* _Dataset excerpts_
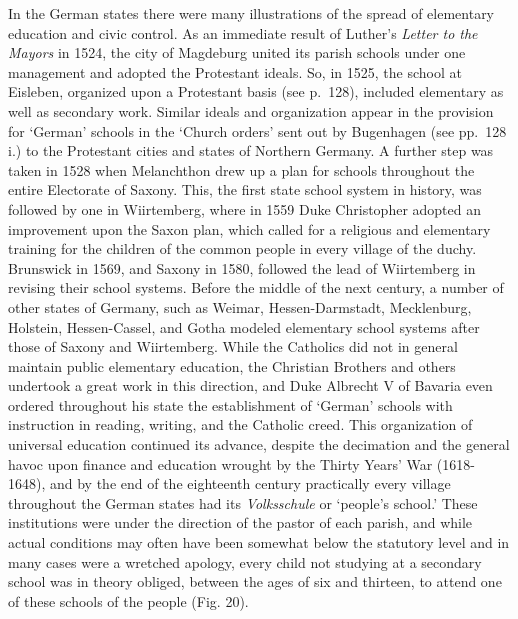 \documentclass[
]{book}
\begin{document}
In the German states there were many illustrations of the spread of elementary education and civic control. As an immediate result of Luther's \emph{Letter to the Mayors} in 1524, the city of Magdeburg united its parish schools under one management and adopted the Protestant ideals. So, in 1525, the school at Eisleben, organized upon a Protestant basis (see p.~128), included elementary as well as secondary work. Similar ideals and organization appear in the provision for `German' schools in the `Church orders' sent out by Bugenhagen (see pp.~128 i.) to the Protestant cities and states of Northern Germany. A further step was taken in 1528 when Melanchthon drew up a plan for schools throughout the entire Electorate of Saxony. This, the first state school system in history, was followed by one in Wiirtemberg, where in 1559 Duke Christopher adopted an improvement upon the Saxon plan, which called for a religious and elementary training for the children of the common people in every village of the duchy. Brunswick in 1569, and Saxony in 1580, followed the lead of Wiirtemberg in revising their school systems. Before the middle of the next century, a number of other states of Germany, such as Weimar, Hessen-Darmstadt, Mecklenburg, Holstein, Hessen-Cassel, and Gotha modeled elementary school systems after those of Saxony and Wiirtemberg. While the Catholics did not in general maintain public elementary education, the Christian Brothers and others undertook a great work in this direction, and Duke Albrecht V of Bavaria even ordered throughout his state the establishment of `German' schools with instruction in reading, writing, and the Catholic creed. This organization of universal education continued its advance, despite the decimation and the general havoc upon finance and education wrought by the Thirty Years' War (1618-1648), and by the end of the eighteenth century practically every village throughout the German states had its \emph{Volksschule} or `people's school.' These institutions were under the direction of the pastor of each parish, and while actual conditions may often have been somewhat below the statutory level and in many cases were a wretched apology, every child not studying at a secondary school was in theory obliged, between the ages of six and thirteen, to attend one of these schools of the people (Fig. 20).
\end{document}
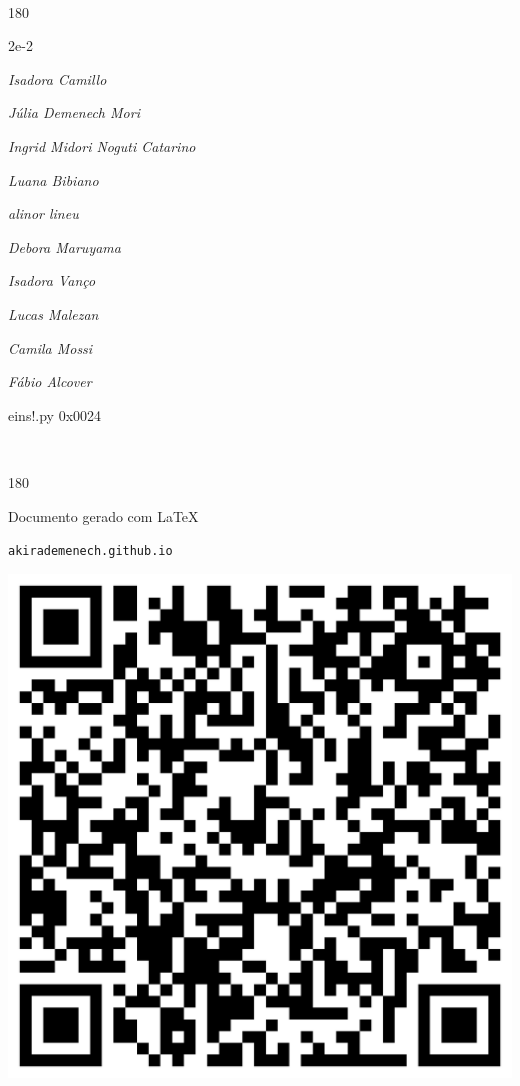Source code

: \documentclass[12pt]{article}
\begin{document}
	\ 
	\vfill
	\begin{turn}{180}	
		\begin{minipage}{\textwidth}
		  	\ttfamily %
			\centering
			{\Huge 2e-2}
		  
			\hfill
		  
			

\textit{\small Isadora Camillo}

\textit{\small Júlia Demenech Mori}

\textit{\small Ingrid Midori Noguti Catarino}

\textit{\small Luana Bibiano}

\textit{\small alinor lineu}

\textit{\small Debora Maruyama}

\textit{\small Isadora Vanço}

\textit{\small Lucas Malezan}

\textit{\small Camila Mossi}

\textit{\small Fábio Alcover}

\bigskip

eins!.py
0x0024


		\end{minipage}	
	\end{turn}
	\vfill
	\

\pagebreak

	\begin{turn}{180}	
		\begin{minipage}{\textwidth}		  
		  Documento gerado com \LaTeX			
		  
		  \texttt{akirademenech.github.io}

		  \includegraphics[height=0.3\textheight]{2e-2.pdf}

		\end{minipage}	
	\end{turn}  
		  
\end{document}
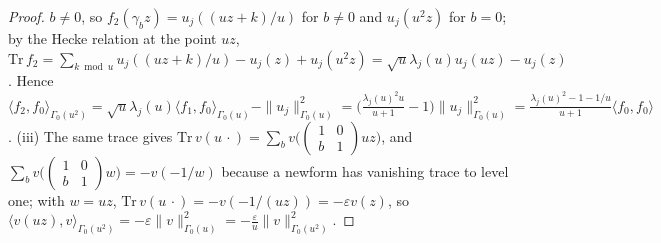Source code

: \documentclass[11pt,a4paper]{article}
\theoremstyle{remark}\newtheorem{remark}[theorem]{Remark}
\begin{document}
\begin{proof}
$b\ne0$, so $f_2(\gamma_bz)=u_j((uz+k)/u)$ for $b\ne0$ and $u_j(u^2z)$ for $b=0$; by the Hecke relation at the point $uz$,
$\mathrm{Tr}\,f_2=\sum_{k\bmod u}u_j((uz+k)/u)-u_j(z)+u_j(u^2z)=\sqrt u\lambda_j(u)u_j(uz)-u_j(z)$. Hence
$\langle f_2,f_0\rangle_{\Gamma_0(u^2)}=\sqrt u\lambda_j(u)\langle f_1,f_0\rangle_{\Gamma_0(u)}-\|u_j\|^2_{\Gamma_0(u)}
=\bigl(\tfrac{\lambda_j(u)^2u}{u+1}-1\bigr)\|u_j\|^2_{\Gamma_0(u)}=\tfrac{\lambda_j(u)^2-1-1/u}{u+1}\langle f_0,f_0\rangle$.
(iii) The same trace gives $\mathrm{Tr}\,v(u\,\cdot)=\sum_b v\bigl(\left(\begin{smallmatrix}1&0\\ b&1\end{smallmatrix}\right)uz\bigr)$, and
$\sum_bv\bigl(\left(\begin{smallmatrix}1&0\\ b&1\end{smallmatrix}\right)w\bigr)=-v(-1/w)$ because a newform has vanishing trace to
level one; with $w=uz$, $\mathrm{Tr}\,v(u\,\cdot)=-v(-1/(uz))=-\varepsilon v(z)$, so $\langle v(uz),v\rangle_{\Gamma_0(u^2)}=-\varepsilon\|v\|^2_{\Gamma_0(u)}=-\frac\varepsilon u\|v\|^2_{\Gamma_0(u^2)}$.
\end{proof}
\end{document}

* _About this exercise_
Restate the preceding entries in full, word for word, with the pictures removed.

* _Result for this task_
 \documentclass[
]{book}
\begin{document}
In the German states there were many illustrations of the spread of elementary education and civic control. As an immediate result of Luther's \emph{Letter to the Mayors} in 1524, the city of Magdeburg united its parish schools under one management and adopted the Protestant ideals. So, in 1525, the school at Eisleben, organized upon a Protestant basis (see p.~128), included elementary as well as secondary work. Similar ideals and organization appear in the provision for `German' schools in the `Church orders' sent out by Bugenhagen (see pp.~128 i.) to the Protestant cities and states of Northern Germany. A further step was taken in 1528 when Melanchthon drew up a plan for schools throughout the entire Electorate of Saxony. This, the first state school system in history, was followed by one in Wiirtemberg, where in 1559 Duke Christopher adopted an improvement upon the Saxon plan, which called for a religious and elementary training for the children of the common people in every village of the duchy. Brunswick in 1569, and Saxony in 1580, followed the lead of Wiirtemberg in revising their school systems. Before the middle of the next century, a number of other states of Germany, such as Weimar, Hessen-Darmstadt, Mecklenburg, Holstein, Hessen-Cassel, and Gotha modeled elementary school systems after those of Saxony and Wiirtemberg. While the Catholics did not in general maintain public elementary education, the Christian Brothers and others undertook a great work in this direction, and Duke Albrecht V of Bavaria even ordered throughout his state the establishment of `German' schools with instruction in reading, writing, and the Catholic creed. This organization of universal education continued its advance, despite the decimation and the general havoc upon finance and education wrought by the Thirty Years' War (1618-1648), and by the end of the eighteenth century practically every village throughout the German states had its \emph{Volksschule} or `people's school.' These institutions were under the direction of the pastor of each parish, and while actual conditions may often have been somewhat below the statutory level and in many cases were a wretched apology, every child not studying at a secondary school was in theory obliged, between the ages of six and thirteen, to attend one of these schools of the people (Fig. 20).
\end{document}
Source code

: \documentclass[12pt]{article}
\begin{document}
	\ 
	\vfill
	\begin{turn}{180}	
		\begin{minipage}{\textwidth}
		  	\ttfamily %
			\centering
			{\Huge 2e-2}
		  
			\hfill
		  
			

\textit{\small Isadora Camillo}

\textit{\small Júlia Demenech Mori}

\textit{\small Ingrid Midori Noguti Catarino}

\textit{\small Luana Bibiano}

\textit{\small alinor lineu}

\textit{\small Debora Maruyama}

\textit{\small Isadora Vanço}

\textit{\small Lucas Malezan}

\textit{\small Camila Mossi}

\textit{\small Fábio Alcover}

\bigskip

eins!.py
0x0024


		\end{minipage}	
	\end{turn}
	\vfill
	\

\pagebreak

	\begin{turn}{180}	
		\begin{minipage}{\textwidth}		  
		  Documento gerado com \LaTeX			
		  
		  \texttt{akirademenech.github.io}

		  \includegraphics[height=0.3\textheight]{2e-2.pdf}

		\end{minipage}	
	\end{turn}  
		  
\end{document}
Source code

: \documentclass[11pt,a4paper]{article}
\theoremstyle{remark}\newtheorem{remark}[theorem]{Remark}
\begin{document}
\begin{proof}
$b\ne0$, so $f_2(\gamma_bz)=u_j((uz+k)/u)$ for $b\ne0$ and $u_j(u^2z)$ for $b=0$; by the Hecke relation at the point $uz$,
$\mathrm{Tr}\,f_2=\sum_{k\bmod u}u_j((uz+k)/u)-u_j(z)+u_j(u^2z)=\sqrt u\lambda_j(u)u_j(uz)-u_j(z)$. Hence
$\langle f_2,f_0\rangle_{\Gamma_0(u^2)}=\sqrt u\lambda_j(u)\langle f_1,f_0\rangle_{\Gamma_0(u)}-\|u_j\|^2_{\Gamma_0(u)}
=\bigl(\tfrac{\lambda_j(u)^2u}{u+1}-1\bigr)\|u_j\|^2_{\Gamma_0(u)}=\tfrac{\lambda_j(u)^2-1-1/u}{u+1}\langle f_0,f_0\rangle$.
(iii) The same trace gives $\mathrm{Tr}\,v(u\,\cdot)=\sum_b v\bigl(\left(\begin{smallmatrix}1&0\\ b&1\end{smallmatrix}\right)uz\bigr)$, and
$\sum_bv\bigl(\left(\begin{smallmatrix}1&0\\ b&1\end{smallmatrix}\right)w\bigr)=-v(-1/w)$ because a newform has vanishing trace to
level one; with $w=uz$, $\mathrm{Tr}\,v(u\,\cdot)=-v(-1/(uz))=-\varepsilon v(z)$, so $\langle v(uz),v\rangle_{\Gamma_0(u^2)}=-\varepsilon\|v\|^2_{\Gamma_0(u)}=-\frac\varepsilon u\|v\|^2_{\Gamma_0(u^2)}$.
\end{proof}
\end{document}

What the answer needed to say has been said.